“I wish to tell you that this is the last time I shall sing for you”
Dear friends, It is with a little sadness but mostly excitement that I invite you to the last exhibition at Espace Maurice. Please join us on Saturday March 29th, from 6 to 9 pm for the opening of Greetings, Mary Garden, a three person exhibition featuring works by Christopher Gambino (New York), Paula McLean (Toronto) and Matt Morris (Chicago).
** There was never a particular reason for the scallop shells. It wasn’t a sailor’s idea. Nor were they a tradition pulled from Grecian mythology, or medieval sorcery. It wasn’t as if they took the mermaid’s brassiere and turned it into two lampshades. Lights could only line the stage the way they did at the time and so it was only natural to open the shellfish, to hold the flames up from their bellies, facing the feet of the divas –the goddesses. How would you have caught a glimpse at the operatic voices, otherwise? How would the mouths
have emanated such a sound? Without the fish, the light and the brass fixtures made like shells… It had never occurred to me that the mother of pearl had a sound. That the oceanic breath of the shell was a voice. I suppose it is only natural then, that the divine singers would proudly stand above them, amplified. Exhaling and inhaling the pearlescence into song.
Some have said that the shells had a distinctive smell.
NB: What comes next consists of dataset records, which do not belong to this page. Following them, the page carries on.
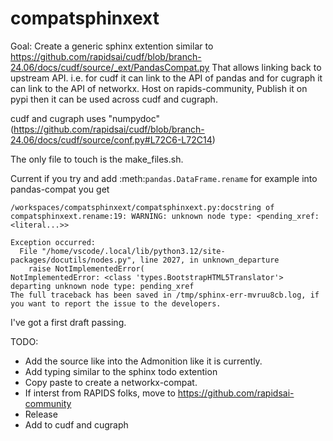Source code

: # compatsphinxext

Goal: Create a generic sphinx extention similar to https://github.com/rapidsai/cudf/blob/branch-24.06/docs/cudf/source/_ext/PandasCompat.py
That allows linking back to upstream API.
i.e. for cudf it can link to the API of pandas and for cugraph it can link to the API of networkx.
Host on rapids-community, Publish it on pypi then it can be used across cudf and cugraph.

cudf and cugraph uses "numpydoc" (https://github.com/rapidsai/cudf/blob/branch-24.06/docs/cudf/source/conf.py#L72C6-L72C14)

The only file to touch is the make_files.sh.

Current if you try and add :meth:`pandas.DataFrame.rename` for example into pandas-compat you get

```
/workspaces/compatsphinxext/compatsphinxext.py:docstring of compatsphinxext.rename:19: WARNING: unknown node type: <pending_xref: <literal...>>

Exception occurred:
  File "/home/vscode/.local/lib/python3.12/site-packages/docutils/nodes.py", line 2027, in unknown_departure
    raise NotImplementedError(
NotImplementedError: <class 'types.BootstrapHTML5Translator'> departing unknown node type: pending_xref
The full traceback has been saved in /tmp/sphinx-err-mvruu8cb.log, if you want to report the issue to the developers.
```

I've got a first draft passing.

TODO:
 - Add the source like into the Admonition like it is currently.
 - Add typing similar to the sphinx todo extention
 - Copy paste to create a networkx-compat.
 - If interst from RAPIDS folks, move to https://github.com/rapidsai-community
 - Release
 - Add to cudf and cugraph
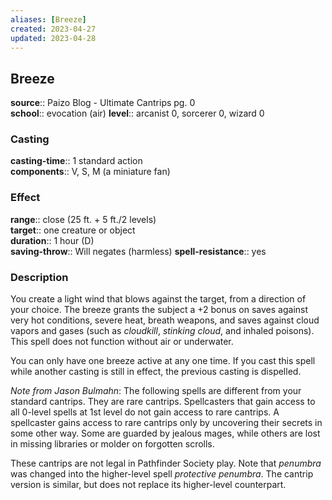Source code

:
 ```yaml
---
aliases: [Breeze]
created: 2023-04-27
updated: 2023-04-28
---
```


## Breeze

**source**:: Paizo Blog - Ultimate Cantrips pg. 0  
**school**:: evocation (air)
**level**:: arcanist 0, sorcerer 0, wizard 0

### Casting

**casting-time**:: 1 standard action  
**components**:: V, S, M (a miniature fan)

### Effect

**range**:: close (25 ft. + 5 ft./2 levels)  
**target**:: one creature or object  
**duration**:: 1 hour (D)  
**saving-throw**:: Will negates (harmless)
**spell-resistance**:: yes

### Description

You create a light wind that blows against the target, from a direction of your choice. The breeze grants the subject a +2 bonus on saves against very hot conditions, severe heat, breath weapons, and saves against cloud vapors and gases (such as *cloudkill*, *stinking cloud*, and inhaled poisons). This spell does not function without air or underwater.  
  
You can only have one breeze active at any one time. If you cast this spell while another casting is still in effect, the previous casting is dispelled.  
  
*Note from Jason Bulmahn*: The following spells are different from your standard cantrips. They are rare cantrips. Spellcasters that gain access to all 0-level spells at 1st level do not gain access to rare cantrips. A spellcaster gains access to rare cantrips only by uncovering their secrets in some other way. Some are guarded by jealous mages, while others are lost in missing libraries or molder on forgotten scrolls.  
  
These cantrips are not legal in Pathfinder Society play. Note that *penumbra* was changed into the higher-level spell *protective penumbra*. The cantrip version is similar, but does not replace its higher-level counterpart.

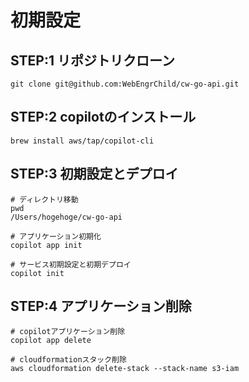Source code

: # 初期設定

## STEP:1 リポジトリクローン

```shell
git clone git@github.com:WebEngrChild/cw-go-api.git
```

## STEP:2 copilotのインストール

```shell
brew install aws/tap/copilot-cli
```

## STEP:3 初期設定とデプロイ

```shell
# ディレクトリ移動
pwd
/Users/hogehoge/cw-go-api

# アプリケーション初期化
copilot app init

# サービス初期設定と初期デプロイ
copilot init
```

## STEP:4 アプリケーション削除

```shell
# copilotアプリケーション削除
copilot app delete

# cloudformationスタック削除
aws cloudformation delete-stack --stack-name s3-iam
```
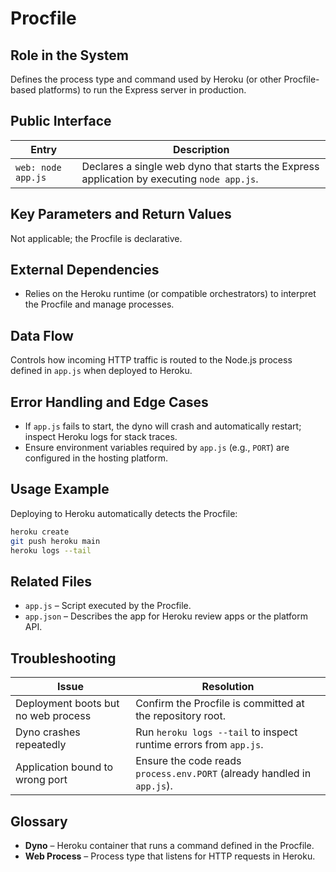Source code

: # Procfile

## Role in the System
Defines the process type and command used by Heroku (or other Procfile-based platforms) to run the Express server in production.

## Public Interface
| Entry | Description |
| --- | --- |
| `web: node app.js` | Declares a single web dyno that starts the Express application by executing `node app.js`. |

## Key Parameters and Return Values
Not applicable; the Procfile is declarative.

## External Dependencies
* Relies on the Heroku runtime (or compatible orchestrators) to interpret the Procfile and manage processes.

## Data Flow
Controls how incoming HTTP traffic is routed to the Node.js process defined in `app.js` when deployed to Heroku.

## Error Handling and Edge Cases
* If `app.js` fails to start, the dyno will crash and automatically restart; inspect Heroku logs for stack traces.
* Ensure environment variables required by `app.js` (e.g., `PORT`) are configured in the hosting platform.

## Usage Example
Deploying to Heroku automatically detects the Procfile:
```bash
heroku create
git push heroku main
heroku logs --tail
```

## Related Files
* `app.js` – Script executed by the Procfile.
* `app.json` – Describes the app for Heroku review apps or the platform API.

## Troubleshooting
| Issue | Resolution |
| --- | --- |
| Deployment boots but no web process | Confirm the Procfile is committed at the repository root. |
| Dyno crashes repeatedly | Run `heroku logs --tail` to inspect runtime errors from `app.js`. |
| Application bound to wrong port | Ensure the code reads `process.env.PORT` (already handled in `app.js`). |

## Glossary
* **Dyno** – Heroku container that runs a command defined in the Procfile.
* **Web Process** – Process type that listens for HTTP requests in Heroku.
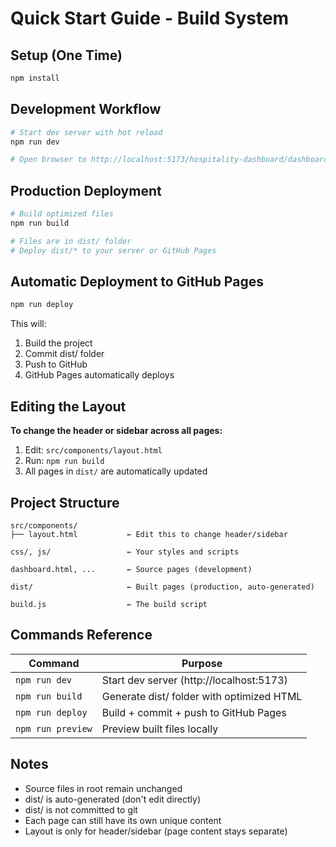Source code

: # Quick Start Guide - Build System

## Setup (One Time)

```powershell
npm install
```

## Development Workflow

```powershell
# Start dev server with hot reload
npm run dev

# Open browser to http://localhost:5173/hospitality-dashboard/dashboard.html
```

## Production Deployment

```powershell
# Build optimized files
npm run build

# Files are in dist/ folder
# Deploy dist/* to your server or GitHub Pages
```

## Automatic Deployment to GitHub Pages

```powershell
npm run deploy
```

This will:
1. Build the project
2. Commit dist/ folder
3. Push to GitHub
4. GitHub Pages automatically deploys

## Editing the Layout

**To change the header or sidebar across all pages:**

1. Edit: `src/components/layout.html`
2. Run: `npm run build`
3. All pages in `dist/` are automatically updated

## Project Structure

```
src/components/
├── layout.html           ← Edit this to change header/sidebar

css/, js/                 ← Your styles and scripts

dashboard.html, ...       ← Source pages (development)

dist/                     ← Built pages (production, auto-generated)

build.js                  ← The build script
```

## Commands Reference

| Command | Purpose |
|---------|---------|
| `npm run dev` | Start dev server (http://localhost:5173) |
| `npm run build` | Generate dist/ folder with optimized HTML |
| `npm run deploy` | Build + commit + push to GitHub Pages |
| `npm run preview` | Preview built files locally |

## Notes

- Source files in root remain unchanged
- dist/ is auto-generated (don't edit directly)
- dist/ is not committed to git
- Each page can still have its own unique content
- Layout is only for header/sidebar (page content stays separate)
The warm brass couldn’t help but mix to the shadows of the red velveteen seats and the cold tobacco on the satins and leathers of the theatre goers. Operas each have their nuances. Chicago certainly couldn’t have been quite as dirty a smell as Paris. It hadn’t been around long enough. Mind you this wasn’t about the purity of the water or the cow fat soaked in roses. Although that certainly played its part in igniting the senses. The night time has always been the best time to conjure pheromones, anxieties and fears. At the foot of the stage, even the voice seemed to come with its own distinctive musk.
I have heard of lovers changing scents as desires dissolve. Their skin turning, like yogurt, from a yeasty ferment. They say some of the legends of the stage barely broke a sweat – all those nights in a row turning heartaches and longing into song. This unnatural mastery of the voice, some dominance over oxygen. From the moment I first found out about Mary Garden (the opera legend), all I can think about is how a diva never exits the stage under someone else’s order. Often, her last performance is the penultimate one, and it is her mastery over her ending that makes it last.
Garden herself, would eagerly admit: it takes more than a voice to leave a lasting impression.